DATA SUPPLIED below:
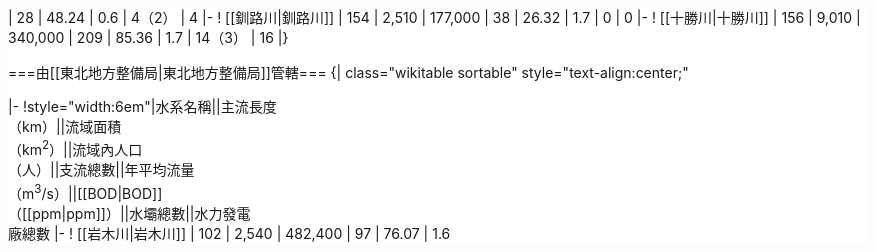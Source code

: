 | 28
| 48.24
| 0.6
| 4（2）
| 4
|-
! [[釧路川|釧路川]]
| 154
| 2,510
| 177,000
| 38
| 26.32
| 1.7
| 0
| 0
|-
! [[十勝川|十勝川]]
| 156
| 9,010
| 340,000
| 209
| 85.36
| 1.7
| 14（3）
| 16
|}

===由[[東北地方整備局|東北地方整備局]]管轄===
{| class="wikitable sortable" style="text-align:center;"
</div>
|-
!style="width:6em"|水系名稱||主流長度<br />（km）||流域面積<br />（km<sup>2</sup>）||流域內人口<br />（人）||支流總數||年平均流量<br />（m<sup>3</sup>/s）||[[BOD|BOD]]<br />（[[ppm|ppm]]）||水壩總數||水力發電<br />廠總數
|-
! [[岩木川|岩木川]]
| 102
| 2,540
| 482,400
| 97
| 76.07
| 1.6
End of DATA SUPPLIED.
PROBLEM DETAILS:
Return the records above in their entirety, word for word, with the pictures removed.

RESPONSE BOX:
Source code

: | 28
| 48.24
| 0.6
| 4（2）
| 4
|-
! [[釧路川|釧路川]]
| 154
| 2,510
| 177,000
| 38
| 26.32
| 1.7
| 0
| 0
|-
! [[十勝川|十勝川]]
| 156
| 9,010
| 340,000
| 209
| 85.36
| 1.7
| 14（3）
| 16
|}

===由[[東北地方整備局|東北地方整備局]]管轄===
{| class="wikitable sortable" style="text-align:center;"
</div>
|-
!style="width:6em"|水系名稱||主流長度<br />（km）||流域面積<br />（km<sup>2</sup>）||流域內人口<br />（人）||支流總數||年平均流量<br />（m<sup>3</sup>/s）||[[BOD|BOD]]<br />（[[ppm|ppm]]）||水壩總數||水力發電<br />廠總數
|-
! [[岩木川|岩木川]]
| 102
| 2,540
| 482,400
| 97
| 76.07
| 1.6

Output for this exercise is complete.